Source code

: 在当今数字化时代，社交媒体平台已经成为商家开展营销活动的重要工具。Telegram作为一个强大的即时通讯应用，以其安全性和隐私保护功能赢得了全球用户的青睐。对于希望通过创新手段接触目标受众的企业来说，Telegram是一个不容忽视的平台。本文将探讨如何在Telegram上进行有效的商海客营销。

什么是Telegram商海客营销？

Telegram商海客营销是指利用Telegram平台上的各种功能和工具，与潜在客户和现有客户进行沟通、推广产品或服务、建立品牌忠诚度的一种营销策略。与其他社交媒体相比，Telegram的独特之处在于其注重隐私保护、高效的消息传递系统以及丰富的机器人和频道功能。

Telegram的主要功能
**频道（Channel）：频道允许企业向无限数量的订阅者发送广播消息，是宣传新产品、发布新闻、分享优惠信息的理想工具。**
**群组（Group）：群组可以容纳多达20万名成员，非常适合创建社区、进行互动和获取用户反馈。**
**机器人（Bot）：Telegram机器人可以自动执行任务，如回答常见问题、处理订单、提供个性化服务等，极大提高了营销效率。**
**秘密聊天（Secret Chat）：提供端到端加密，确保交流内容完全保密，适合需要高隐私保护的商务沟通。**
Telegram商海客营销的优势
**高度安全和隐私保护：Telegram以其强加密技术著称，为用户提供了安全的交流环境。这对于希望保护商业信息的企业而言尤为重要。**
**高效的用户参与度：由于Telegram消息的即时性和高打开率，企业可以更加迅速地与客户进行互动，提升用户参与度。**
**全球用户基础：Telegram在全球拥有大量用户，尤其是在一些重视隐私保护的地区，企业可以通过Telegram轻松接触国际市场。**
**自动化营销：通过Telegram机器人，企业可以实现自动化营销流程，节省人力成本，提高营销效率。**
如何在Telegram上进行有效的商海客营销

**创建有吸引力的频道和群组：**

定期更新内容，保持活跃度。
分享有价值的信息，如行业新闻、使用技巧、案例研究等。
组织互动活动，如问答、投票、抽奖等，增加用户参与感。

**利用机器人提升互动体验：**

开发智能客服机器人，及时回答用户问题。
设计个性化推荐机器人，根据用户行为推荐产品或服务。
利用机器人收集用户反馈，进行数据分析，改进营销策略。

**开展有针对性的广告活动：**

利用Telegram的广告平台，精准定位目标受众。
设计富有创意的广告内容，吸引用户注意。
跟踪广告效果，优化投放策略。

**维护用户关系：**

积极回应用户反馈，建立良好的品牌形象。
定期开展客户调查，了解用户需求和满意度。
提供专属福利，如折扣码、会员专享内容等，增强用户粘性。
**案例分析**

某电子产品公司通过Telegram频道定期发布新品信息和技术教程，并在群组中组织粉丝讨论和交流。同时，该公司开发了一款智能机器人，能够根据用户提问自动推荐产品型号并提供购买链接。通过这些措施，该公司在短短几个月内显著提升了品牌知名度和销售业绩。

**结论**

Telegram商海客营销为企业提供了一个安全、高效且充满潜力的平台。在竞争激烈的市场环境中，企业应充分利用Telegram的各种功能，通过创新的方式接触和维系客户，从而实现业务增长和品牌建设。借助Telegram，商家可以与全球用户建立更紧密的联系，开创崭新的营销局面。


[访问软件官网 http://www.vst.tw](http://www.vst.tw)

════════════════

**The task:** All of the data must be returned exactly.

**Task response:**
Source code

: 在当今数字化时代，社交媒体平台已经成为商家开展营销活动的重要工具。Telegram作为一个强大的即时通讯应用，以其安全性和隐私保护功能赢得了全球用户的青睐。对于希望通过创新手段接触目标受众的企业来说，Telegram是一个不容忽视的平台。本文将探讨如何在Telegram上进行有效的商海客营销。

什么是Telegram商海客营销？

Telegram商海客营销是指利用Telegram平台上的各种功能和工具，与潜在客户和现有客户进行沟通、推广产品或服务、建立品牌忠诚度的一种营销策略。与其他社交媒体相比，Telegram的独特之处在于其注重隐私保护、高效的消息传递系统以及丰富的机器人和频道功能。

Telegram的主要功能
**频道（Channel）：频道允许企业向无限数量的订阅者发送广播消息，是宣传新产品、发布新闻、分享优惠信息的理想工具。**
**群组（Group）：群组可以容纳多达20万名成员，非常适合创建社区、进行互动和获取用户反馈。**
**机器人（Bot）：Telegram机器人可以自动执行任务，如回答常见问题、处理订单、提供个性化服务等，极大提高了营销效率。**
**秘密聊天（Secret Chat）：提供端到端加密，确保交流内容完全保密，适合需要高隐私保护的商务沟通。**
Telegram商海客营销的优势
**高度安全和隐私保护：Telegram以其强加密技术著称，为用户提供了安全的交流环境。这对于希望保护商业信息的企业而言尤为重要。**
**高效的用户参与度：由于Telegram消息的即时性和高打开率，企业可以更加迅速地与客户进行互动，提升用户参与度。**
**全球用户基础：Telegram在全球拥有大量用户，尤其是在一些重视隐私保护的地区，企业可以通过Telegram轻松接触国际市场。**
**自动化营销：通过Telegram机器人，企业可以实现自动化营销流程，节省人力成本，提高营销效率。**
如何在Telegram上进行有效的商海客营销

**创建有吸引力的频道和群组：**

定期更新内容，保持活跃度。
分享有价值的信息，如行业新闻、使用技巧、案例研究等。
组织互动活动，如问答、投票、抽奖等，增加用户参与感。

**利用机器人提升互动体验：**

开发智能客服机器人，及时回答用户问题。
设计个性化推荐机器人，根据用户行为推荐产品或服务。
利用机器人收集用户反馈，进行数据分析，改进营销策略。

**开展有针对性的广告活动：**

利用Telegram的广告平台，精准定位目标受众。
设计富有创意的广告内容，吸引用户注意。
跟踪广告效果，优化投放策略。

**维护用户关系：**

积极回应用户反馈，建立良好的品牌形象。
定期开展客户调查，了解用户需求和满意度。
提供专属福利，如折扣码、会员专享内容等，增强用户粘性。
**案例分析**

某电子产品公司通过Telegram频道定期发布新品信息和技术教程，并在群组中组织粉丝讨论和交流。同时，该公司开发了一款智能机器人，能够根据用户提问自动推荐产品型号并提供购买链接。通过这些措施，该公司在短短几个月内显著提升了品牌知名度和销售业绩。

**结论**

Telegram商海客营销为企业提供了一个安全、高效且充满潜力的平台。在竞争激烈的市场环境中，企业应充分利用Telegram的各种功能，通过创新的方式接触和维系客户，从而实现业务增长和品牌建设。借助Telegram，商家可以与全球用户建立更紧密的联系，开创崭新的营销局面。


[访问软件官网 http://www.vst.tw](http://www.vst.tw)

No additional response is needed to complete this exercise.